== About this exercise ==
Whenever a line of the data below holds the string "simple", copy that line.

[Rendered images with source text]
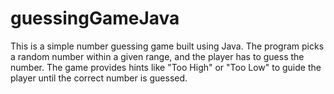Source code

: # guessingGameJava
This is a simple number guessing game built using Java. The program picks a random number within a given range, and the player has to guess the number. The game provides hints like "Too High" or "Too Low" to guide the player until the correct number is guessed.
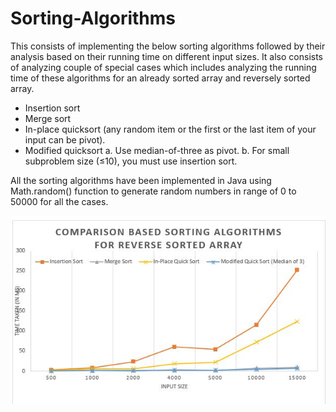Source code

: # Sorting-Algorithms
 
 This consists of implementing the below sorting algorithms followed by their analysis based on their running time on different input sizes. It also consists of analyzing couple of special cases which includes analyzing the running time of these algorithms for an already sorted array and reversely sorted array.


- Insertion sort
- Merge sort
- In-place quicksort (any random item or the first or the last item of your input can be pivot).
- Modified quicksort
    a. Use median-of-three as pivot.
    b. For small subproblem size (≤10), you must use insertion sort.

All the sorting algorithms have been implemented in Java using Math.random() function to generate random numbers in range of 0 to 50000 for all the cases.

![Image description](https://github.com/shubhm-gupta/Sorting-Algorithms/blob/master/Reversely%20Sorted%20Array.JPG)
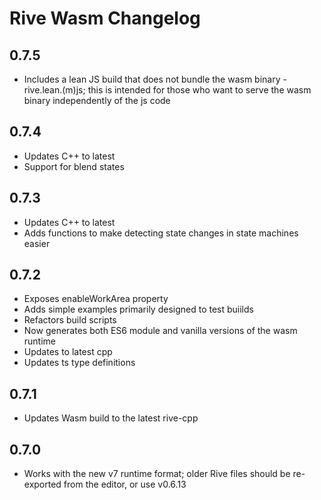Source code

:# Rive Wasm Changelog

## 0.7.5
- Includes a lean JS build that does not bundle the wasm binary - rive.lean.(m)js; this is intended for those who want to serve the wasm binary independently of the js code

## 0.7.4
- Updates C++ to latest
- Support for blend states

## 0.7.3
- Updates C++ to latest
- Adds functions to make detecting state changes in state machines easier

## 0.7.2
- Exposes enableWorkArea property
- Adds simple examples primarily designed to test buiilds
- Refactors build scripts
- Now generates both ES6 module and vanilla versions of the wasm runtime
- Updates to latest cpp
- Updates ts type definitions

## 0.7.1
- Updates Wasm build to the latest rive-cpp

## 0.7.0
- Works with the new v7 runtime format; older Rive files should be re-exported from the editor, or use v0.6.13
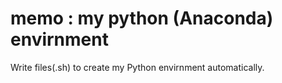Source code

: # memo : my python (Anaconda) envirnment
Write files(.sh) to create my Python envirnment automatically.
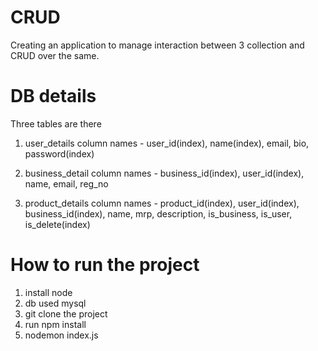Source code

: # CRUD
Creating an application to manage interaction between 3 collection and CRUD over the same.

# DB details
Three tables are there

1. user_details
    column names - user_id(index), name(index), email, bio, password(index)

2. business_detail
    column names - business_id(index), user_id(index), name, email, reg_no

3. product_details
    column names - product_id(index), user_id(index), business_id(index), name, mrp, description, is_business, is_user, is_delete(index)

# How to run the project

1. install node
2. db used mysql
3. git clone the project
4. run npm install
5. nodemon index.js
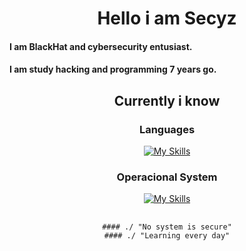 <div align="center">
<h1>Hello i am Secyz</h1>
</div>

#### I am BlackHat and cybersecurity entusiast.

#### I am study hacking and programming 7 years go.

##

<div align="center">
<h2>Currently i know</h2>
  
  ### Languages
  
  [![My Skills](https://skillicons.dev/icons?i=js,nodejs,python,ruby,php,perl,bash,lua,java,rust,cs,c,cpp,mysql,postgres&theme=dark)](https://skillicons.dev)
  
  ### Operacional System
  
  [![My Skills](https://skillicons.dev/icons?i=linux&theme=dark)](https://skillicons.dev)
  
  
  ##
  
  <div>
  
    #### ./ "No system is secure"
    #### ./ "Learning every day"
  
  </div>
  
  
  
  

</div>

== Solution to the exercise ==
This is a simple number guessing game built using Java. The program picks a random number within a given range, and the player has to guess the number. The game provides hints like "Too High" or "Too Low" to guide the player until the correct number is guessed.
- Adds simple examples primarily designed to test buiilds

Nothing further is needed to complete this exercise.